- The financial sector is among the most exposed to the benefits and risks of AI.
- Benefits include improvements for lending and payments; risks include more sophisticated cyber attacks.
- The increased importance of data as a cornerstone of the AI revolution hastens the need for central bank cooperation.
The rapid adoption of AI requires central banks to embrace the new technology, the Bank for International Settlements said, urging policymakers to anticipate the transformative effects of AI on the economy and to use it to sharpen their own analytical tools in pursuit of financial and price stability.
The special chapter of the BIS Annual Economic Report 2024 (not yet published) lays out the implications of new AI applications for central banks. AI is poised to impact the financial system, labor markets, productivity and economic growth. With widespread adoption, it could enhance firms’ ability to adjust prices faster in response to macro-economic changes with repercussions for inflation dynamics. The job of central banks as stewards of the economy will also be directly affected as frontline users of AI tools.
Central bank use cases for AI include enhancing nowcasting by using real-time data to better predict inflation and other economic variables and to sift through data for financial system vulnerabilities, allowing authorities to better manage risks. Data have become an even more valuable resource with the advent of AI and will be the cornerstone of central banks’ use of the technology.
“New generation AI models have captured our collective imagination through their uncanny abilities, but they also have a direct bearing on how central banks do their jobs. Vast amounts of data could provide us with faster and richer information to detect patterns and latent risks in the economy and financial system. All this could help central banks predict and steer the economy better,” said Hyun Song Shin, head of Research and Economic Adviser at the BIS, in a statement.
The effects on demand and therefore on inflationary pressures will depend on how quickly displaced workers can find new jobs, and whether households and firms correctly anticipate future gains from AI. In the short-run, supply could outstrip demand, which could lower pressures but those effects could reverse over time as demand also catches up through higher incomes. Central banks will need to stay attuned to these dynamics in their monetary policy.
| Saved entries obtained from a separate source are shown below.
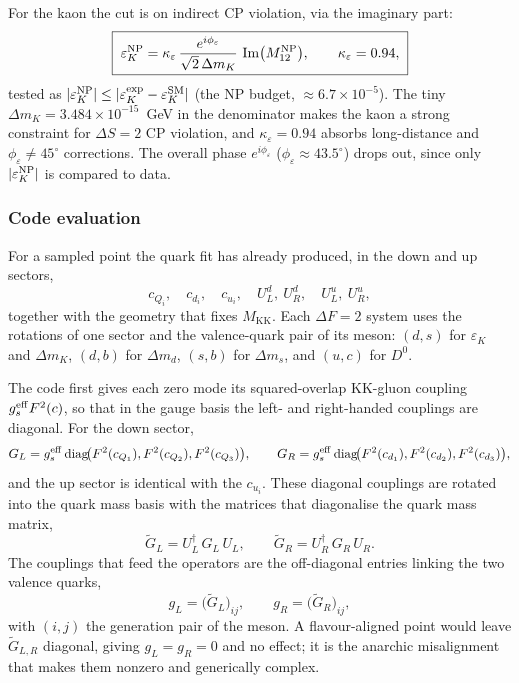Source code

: \documentclass[11pt]{article}
\newcommand{\MKK}{M_{\mathrm{KK}}}
\newcommand{\Mtwelve}{M_{12}}
\newcommand{\eps}{\varepsilon}
\newcommand{\dmk}{\Delta m_K}
\newcommand{\epsK}{\varepsilon_K}
\begin{document}
For the kaon the cut is on indirect CP violation, via the imaginary part:
\begin{equation}
\boxed{\;
\epsK^{\rm NP} = \kappa_\eps\,\frac{e^{i\phi_\eps}}{\sqrt2\,\dmk}\,
\operatorname{Im}\!\big(\Mtwelve^{\rm NP}\big),
\qquad \kappa_\eps=0.94,
\;}
\end{equation}
tested as $|\epsK^{\rm NP}|\le|\epsK^{\rm exp}-\epsK^{\rm SM}|$ (the NP budget,
$\approx6.7\times10^{-5}$). The tiny $\dmk=3.484\times10^{-15}$~GeV in the
denominator makes the kaon a strong constraint for $\Delta S=2$ CP violation, and
$\kappa_\eps=0.94$ absorbs long-distance and $\phi_\eps\neq45^\circ$ corrections.
The overall phase $e^{i\phi_\eps}$ ($\phi_\eps\approx43.5^\circ$) drops out, since
only $|\epsK^{\rm NP}|$ is compared to data.

\subsubsection*{Code evaluation}
\noindent For a sampled point the quark fit has already produced, in the down and
up sectors,
\begin{equation}
c_{Q_i},\quad c_{d_i},\quad c_{u_i},\quad
U_L^{d},\ U_R^{d},\quad U_L^{u},\ U_R^{u},
\end{equation}
together with the geometry that fixes $\MKK$. Each $\Delta F=2$ system uses the
rotations of one sector and the valence-quark pair of its meson: $(d,s)$ for
$\epsK$ and $\Delta m_K$, $(d,b)$ for $\Delta m_d$, $(s,b)$ for $\Delta m_s$, and
$(u,c)$ for $D^0$.

\smallskip
\noindent The code first gives each zero mode its squared-overlap KK-gluon
coupling $g_s^{\rm eff}F^2(c)$, so that in the gauge basis the left- and
right-handed couplings are diagonal. For the down sector,
\begin{equation}
G_L=g_s^{\rm eff}\,\mathrm{diag}\!\big(F^2(c_{Q_1}),F^2(c_{Q_2}),F^2(c_{Q_3})\big),
\qquad
G_R=g_s^{\rm eff}\,\mathrm{diag}\!\big(F^2(c_{d_1}),F^2(c_{d_2}),F^2(c_{d_3})\big),
\end{equation}
and the up sector is identical with the $c_{u_i}$. These diagonal couplings are
rotated into the quark mass basis with the matrices that diagonalise the quark mass
matrix,
\begin{equation}
\widetilde G_L=U_L^{\dagger}\,G_L\,U_L,
\qquad
\widetilde G_R=U_R^{\dagger}\,G_R\,U_R .
\end{equation}
The couplings that feed the operators are the off-diagonal entries linking the two
valence quarks,
\begin{equation}
g_L=\big(\widetilde G_L\big)_{ij},
\qquad
g_R=\big(\widetilde G_R\big)_{ij},
\end{equation}
with $(i,j)$ the generation pair of the meson. A flavour-aligned point would leave
$\widetilde G_{L,R}$ diagonal, giving $g_L=g_R=0$ and no effect; it is the anarchic
misalignment that makes them nonzero and generically complex.
\end{document}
In the financial sector, AI can improve efficiencies and lower costs for payments, lending, insurance and asset management, the report said. The BIS cautioned that AI also introduces risks, such as new types of cyber attacks, and may amplify existing ones, such as herding, runs and fire sales. The BIS Innovation Hub is testing AI’s capabilities in several areas together with central bank partners.
“Central banks were early adopters of machine learning and are therefore well positioned to make the most of AI’s ability to impose structure on vast troves of unstructured data. For example, Project Aurora explores how to detect money laundering activities from payments data and Project Raven uses AI to enhance cyber resilience, to mention just two from our portfolio,” said Cecilia Skingsley, head of the BIS Innovation Hub, in a statement.